WHAT IS BEING ASKED
In the records below, find each line holding the word "lastPosition" and copy it.

(Saved data entries)
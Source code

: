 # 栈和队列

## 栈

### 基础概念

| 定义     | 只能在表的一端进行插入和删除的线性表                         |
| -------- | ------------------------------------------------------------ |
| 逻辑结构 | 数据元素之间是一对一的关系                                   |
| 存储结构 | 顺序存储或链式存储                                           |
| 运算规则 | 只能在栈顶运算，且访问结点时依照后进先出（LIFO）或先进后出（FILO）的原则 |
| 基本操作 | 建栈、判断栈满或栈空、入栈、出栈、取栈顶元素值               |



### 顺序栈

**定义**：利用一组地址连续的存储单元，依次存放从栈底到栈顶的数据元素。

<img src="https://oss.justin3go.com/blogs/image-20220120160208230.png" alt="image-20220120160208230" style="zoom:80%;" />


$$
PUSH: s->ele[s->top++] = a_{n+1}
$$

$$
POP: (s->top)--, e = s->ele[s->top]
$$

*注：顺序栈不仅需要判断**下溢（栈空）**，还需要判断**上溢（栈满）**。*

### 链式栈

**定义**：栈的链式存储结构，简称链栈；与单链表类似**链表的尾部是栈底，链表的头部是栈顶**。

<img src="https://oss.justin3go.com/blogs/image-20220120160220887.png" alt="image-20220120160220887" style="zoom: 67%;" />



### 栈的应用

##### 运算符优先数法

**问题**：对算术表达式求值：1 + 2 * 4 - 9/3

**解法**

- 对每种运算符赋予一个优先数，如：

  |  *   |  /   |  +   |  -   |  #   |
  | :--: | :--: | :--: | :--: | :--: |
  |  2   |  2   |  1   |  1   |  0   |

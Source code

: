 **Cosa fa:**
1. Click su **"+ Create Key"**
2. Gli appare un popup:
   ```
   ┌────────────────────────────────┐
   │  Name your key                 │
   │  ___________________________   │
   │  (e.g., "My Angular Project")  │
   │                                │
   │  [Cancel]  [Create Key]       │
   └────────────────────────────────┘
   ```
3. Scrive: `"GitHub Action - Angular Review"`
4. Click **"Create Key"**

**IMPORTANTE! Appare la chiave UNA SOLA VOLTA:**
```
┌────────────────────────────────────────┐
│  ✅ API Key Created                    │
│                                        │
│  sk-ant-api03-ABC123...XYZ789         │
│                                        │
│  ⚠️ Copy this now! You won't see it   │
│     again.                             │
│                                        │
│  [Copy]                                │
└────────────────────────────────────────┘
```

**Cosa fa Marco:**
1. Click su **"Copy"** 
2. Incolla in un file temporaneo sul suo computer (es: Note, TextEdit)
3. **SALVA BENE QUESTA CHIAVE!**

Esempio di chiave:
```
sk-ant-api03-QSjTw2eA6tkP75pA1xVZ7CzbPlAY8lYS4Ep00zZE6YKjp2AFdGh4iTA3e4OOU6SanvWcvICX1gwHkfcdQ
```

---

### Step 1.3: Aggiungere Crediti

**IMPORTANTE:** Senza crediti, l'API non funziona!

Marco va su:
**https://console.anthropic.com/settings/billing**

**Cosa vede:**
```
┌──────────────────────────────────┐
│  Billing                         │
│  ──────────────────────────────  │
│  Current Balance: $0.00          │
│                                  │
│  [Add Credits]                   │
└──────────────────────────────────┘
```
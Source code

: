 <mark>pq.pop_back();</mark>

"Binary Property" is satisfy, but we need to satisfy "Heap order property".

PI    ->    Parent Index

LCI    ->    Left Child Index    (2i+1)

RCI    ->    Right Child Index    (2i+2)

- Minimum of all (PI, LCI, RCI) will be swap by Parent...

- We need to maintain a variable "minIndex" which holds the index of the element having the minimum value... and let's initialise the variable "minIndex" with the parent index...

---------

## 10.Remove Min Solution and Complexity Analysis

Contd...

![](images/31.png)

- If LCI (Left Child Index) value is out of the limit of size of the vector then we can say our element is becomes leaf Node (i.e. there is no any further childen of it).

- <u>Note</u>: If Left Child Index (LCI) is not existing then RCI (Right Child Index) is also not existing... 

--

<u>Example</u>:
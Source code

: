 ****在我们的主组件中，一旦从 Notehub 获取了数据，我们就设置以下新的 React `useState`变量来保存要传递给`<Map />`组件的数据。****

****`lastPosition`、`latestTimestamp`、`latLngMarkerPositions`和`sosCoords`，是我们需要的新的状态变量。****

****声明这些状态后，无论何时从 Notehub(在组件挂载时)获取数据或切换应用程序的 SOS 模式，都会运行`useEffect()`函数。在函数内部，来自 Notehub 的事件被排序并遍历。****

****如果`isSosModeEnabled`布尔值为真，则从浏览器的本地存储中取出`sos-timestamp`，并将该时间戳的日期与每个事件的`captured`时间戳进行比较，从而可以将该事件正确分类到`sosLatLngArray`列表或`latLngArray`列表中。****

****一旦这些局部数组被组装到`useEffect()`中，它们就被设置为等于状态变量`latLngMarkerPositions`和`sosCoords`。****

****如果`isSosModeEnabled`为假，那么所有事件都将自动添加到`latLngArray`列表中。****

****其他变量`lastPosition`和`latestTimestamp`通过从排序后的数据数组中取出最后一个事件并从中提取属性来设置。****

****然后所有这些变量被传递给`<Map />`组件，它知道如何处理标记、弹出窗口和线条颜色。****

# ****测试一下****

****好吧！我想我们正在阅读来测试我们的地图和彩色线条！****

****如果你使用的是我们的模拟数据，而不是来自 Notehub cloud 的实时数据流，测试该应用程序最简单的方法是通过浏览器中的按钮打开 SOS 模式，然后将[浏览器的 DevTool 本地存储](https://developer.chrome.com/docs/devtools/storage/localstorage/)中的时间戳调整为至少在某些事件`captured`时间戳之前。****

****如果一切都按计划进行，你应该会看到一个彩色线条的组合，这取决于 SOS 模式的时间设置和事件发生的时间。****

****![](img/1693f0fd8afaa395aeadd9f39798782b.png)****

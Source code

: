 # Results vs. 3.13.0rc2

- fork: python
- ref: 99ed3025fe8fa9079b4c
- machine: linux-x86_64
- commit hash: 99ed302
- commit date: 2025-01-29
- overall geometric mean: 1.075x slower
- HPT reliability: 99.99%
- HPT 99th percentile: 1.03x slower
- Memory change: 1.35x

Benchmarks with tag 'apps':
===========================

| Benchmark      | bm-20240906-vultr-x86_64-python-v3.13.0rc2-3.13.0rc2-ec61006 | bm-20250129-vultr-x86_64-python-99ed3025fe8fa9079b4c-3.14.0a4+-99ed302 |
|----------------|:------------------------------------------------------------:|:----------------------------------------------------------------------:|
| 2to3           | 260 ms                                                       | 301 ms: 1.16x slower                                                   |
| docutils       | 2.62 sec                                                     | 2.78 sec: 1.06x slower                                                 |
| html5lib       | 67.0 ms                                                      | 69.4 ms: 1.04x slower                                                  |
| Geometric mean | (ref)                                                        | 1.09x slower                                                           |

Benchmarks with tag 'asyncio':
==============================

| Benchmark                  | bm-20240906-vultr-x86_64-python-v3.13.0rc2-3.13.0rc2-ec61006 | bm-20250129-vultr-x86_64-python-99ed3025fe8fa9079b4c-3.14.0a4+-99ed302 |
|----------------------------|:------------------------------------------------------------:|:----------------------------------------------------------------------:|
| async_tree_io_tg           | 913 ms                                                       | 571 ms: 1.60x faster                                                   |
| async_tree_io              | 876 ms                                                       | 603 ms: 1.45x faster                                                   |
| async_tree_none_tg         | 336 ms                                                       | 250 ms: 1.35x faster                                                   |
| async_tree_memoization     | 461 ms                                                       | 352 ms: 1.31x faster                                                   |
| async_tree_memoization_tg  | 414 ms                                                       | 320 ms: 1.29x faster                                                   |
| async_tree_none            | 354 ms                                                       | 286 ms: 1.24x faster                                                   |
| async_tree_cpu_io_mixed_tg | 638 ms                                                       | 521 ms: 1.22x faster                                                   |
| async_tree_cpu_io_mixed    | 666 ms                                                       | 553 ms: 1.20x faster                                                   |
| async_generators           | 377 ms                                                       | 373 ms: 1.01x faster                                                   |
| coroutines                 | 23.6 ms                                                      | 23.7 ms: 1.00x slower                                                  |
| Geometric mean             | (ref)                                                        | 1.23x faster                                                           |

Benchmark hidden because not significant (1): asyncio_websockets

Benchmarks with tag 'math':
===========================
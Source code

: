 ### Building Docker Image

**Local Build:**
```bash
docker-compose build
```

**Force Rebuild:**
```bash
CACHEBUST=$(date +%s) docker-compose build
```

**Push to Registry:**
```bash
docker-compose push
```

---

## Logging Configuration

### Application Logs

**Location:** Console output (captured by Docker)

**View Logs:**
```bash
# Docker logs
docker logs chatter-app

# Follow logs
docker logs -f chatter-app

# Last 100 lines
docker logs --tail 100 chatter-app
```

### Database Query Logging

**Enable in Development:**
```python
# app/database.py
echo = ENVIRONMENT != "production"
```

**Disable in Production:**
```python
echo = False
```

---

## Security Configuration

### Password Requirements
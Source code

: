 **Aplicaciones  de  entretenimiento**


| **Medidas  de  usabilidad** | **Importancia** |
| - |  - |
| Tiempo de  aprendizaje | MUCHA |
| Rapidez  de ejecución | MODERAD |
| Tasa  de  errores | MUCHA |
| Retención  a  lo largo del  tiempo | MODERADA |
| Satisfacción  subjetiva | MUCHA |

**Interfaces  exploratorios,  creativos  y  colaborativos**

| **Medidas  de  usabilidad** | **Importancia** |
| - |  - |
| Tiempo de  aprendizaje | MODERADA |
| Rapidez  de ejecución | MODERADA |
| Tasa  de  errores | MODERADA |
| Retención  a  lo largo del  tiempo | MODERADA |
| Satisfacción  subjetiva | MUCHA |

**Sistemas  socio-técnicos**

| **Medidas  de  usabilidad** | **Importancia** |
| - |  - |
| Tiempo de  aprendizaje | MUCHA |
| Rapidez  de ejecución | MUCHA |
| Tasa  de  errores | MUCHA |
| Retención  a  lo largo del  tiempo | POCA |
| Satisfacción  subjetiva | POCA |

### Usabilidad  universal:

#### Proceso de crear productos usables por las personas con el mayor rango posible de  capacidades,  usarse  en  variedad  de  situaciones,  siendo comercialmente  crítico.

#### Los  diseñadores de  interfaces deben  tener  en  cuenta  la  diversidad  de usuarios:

RESULT
****`lastPosition`、`latestTimestamp`、`latLngMarkerPositions`和`sosCoords`，是我们需要的新的状态变量。****
****其他变量`lastPosition`和`latestTimestamp`通过从排序后的数据数组中取出最后一个事件并从中提取属性来设置。****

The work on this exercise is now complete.